La France décline en position relative
Les laboratoires français ont augmenté de
40% leur nombre de publications entre 2000 et 2015 (passées de 41.000 à
57.000). Bel effort. Surtout que la dépense publique de recherche n’a pas suivi la même évolution, diminuant à 0,8% du PIB. Les effectifs des organismes de recherche ont stagné dans l’ensemble, en revanche le nombre d’universitaires a augmenté (pas en 2018),
mais plus guidé par l’afflux des étudiants en nombre supplémentaires
que par une stratégie de recherche. En résumé, et très grossièrement, on
peut estimer que la « productivité » des laboratoires français a
augmenté avec un nombre d’articles plus élevé par scientifique et par
euro dépensé. Un résultat d’autant plus remarquable que les réformes
successives des universités et du financement de la recherche ont fait perdre un temps fou aux chercheurs.

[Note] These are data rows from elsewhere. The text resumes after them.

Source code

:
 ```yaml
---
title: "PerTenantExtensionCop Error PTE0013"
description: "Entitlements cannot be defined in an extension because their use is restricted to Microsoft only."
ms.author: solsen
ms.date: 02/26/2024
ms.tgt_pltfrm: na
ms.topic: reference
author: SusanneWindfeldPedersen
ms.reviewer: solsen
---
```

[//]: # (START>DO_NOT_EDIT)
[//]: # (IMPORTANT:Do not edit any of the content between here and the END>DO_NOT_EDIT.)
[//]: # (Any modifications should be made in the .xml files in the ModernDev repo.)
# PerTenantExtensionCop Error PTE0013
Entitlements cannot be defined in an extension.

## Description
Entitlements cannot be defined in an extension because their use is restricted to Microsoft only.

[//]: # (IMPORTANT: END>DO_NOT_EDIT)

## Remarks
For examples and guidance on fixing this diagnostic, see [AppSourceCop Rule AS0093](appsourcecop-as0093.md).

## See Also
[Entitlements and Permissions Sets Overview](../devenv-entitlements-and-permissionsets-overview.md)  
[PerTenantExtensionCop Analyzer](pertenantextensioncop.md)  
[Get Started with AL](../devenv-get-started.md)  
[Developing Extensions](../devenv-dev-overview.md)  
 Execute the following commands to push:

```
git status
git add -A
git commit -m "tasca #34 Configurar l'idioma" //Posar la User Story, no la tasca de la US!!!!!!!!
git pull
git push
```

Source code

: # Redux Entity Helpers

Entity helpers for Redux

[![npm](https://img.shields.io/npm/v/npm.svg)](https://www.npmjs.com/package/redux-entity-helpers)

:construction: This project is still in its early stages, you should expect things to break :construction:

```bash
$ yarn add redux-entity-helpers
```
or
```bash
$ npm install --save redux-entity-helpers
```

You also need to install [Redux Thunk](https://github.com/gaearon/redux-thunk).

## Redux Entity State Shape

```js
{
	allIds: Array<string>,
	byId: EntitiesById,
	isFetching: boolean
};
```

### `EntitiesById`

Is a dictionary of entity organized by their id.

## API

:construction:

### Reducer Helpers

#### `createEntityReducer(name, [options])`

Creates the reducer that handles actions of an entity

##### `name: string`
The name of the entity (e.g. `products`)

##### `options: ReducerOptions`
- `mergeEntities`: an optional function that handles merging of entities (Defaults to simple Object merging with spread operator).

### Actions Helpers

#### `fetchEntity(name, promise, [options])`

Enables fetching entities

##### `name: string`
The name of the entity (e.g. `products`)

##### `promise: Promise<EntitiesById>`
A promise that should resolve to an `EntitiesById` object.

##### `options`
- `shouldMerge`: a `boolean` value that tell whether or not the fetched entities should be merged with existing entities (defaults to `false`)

Pourtant, malgré cet effort, la part
mondiale des publications de la France a baissé, et le rang du pays a
décliné du 5ème au 7ème rang. La dure loi de la Reine Rouge : Chine et
Inde ont accéléré plus fort. Plus significatif : sa part des
publications et des meilleures publications (les plus citées) est
désormais quasi identique à celles de l’Italie ou de la Corée du Sud. La
France demeure donc un « grand pays de science » mais
Une science de plus en plus internationalisée
Les scientifiques collaborent de plus en
plus au delà des frontières. Un phénomène qui a pu être popularisé avec
les grandes expériences internationales de la physique des particules, lorsque
3000 physiciens du monde entier signent, en 2012, la découverte du
boson de Higgs avec l’accélérateur du Cern, près de Genève. Mais de
manière générale, et même pour de petites équipes, les articles
« mono-adresse », signé d’un seul laboratoire, sont de moins en moins
fréquents.
Pour la France, le graphique suivant indique bien que la recherche en
solitaire décline, même si cette dernière existe encore et pour de très
beaux résultats. Mais avec près de 60% de leurs publications en
coopération internationale, les chercheurs travaillant en France
soulignent leur intégration à la communauté scientifique mondiale.
Les maths et la France
La place de la France dans les maths
mondiales fait partie des sujets de satisfaction. On peut le vérifier
avec le zoom sur cette discipline opéré par le rapport de l’ OST. En
effet, la France pointe au troisième rang avec 6,5% des publications.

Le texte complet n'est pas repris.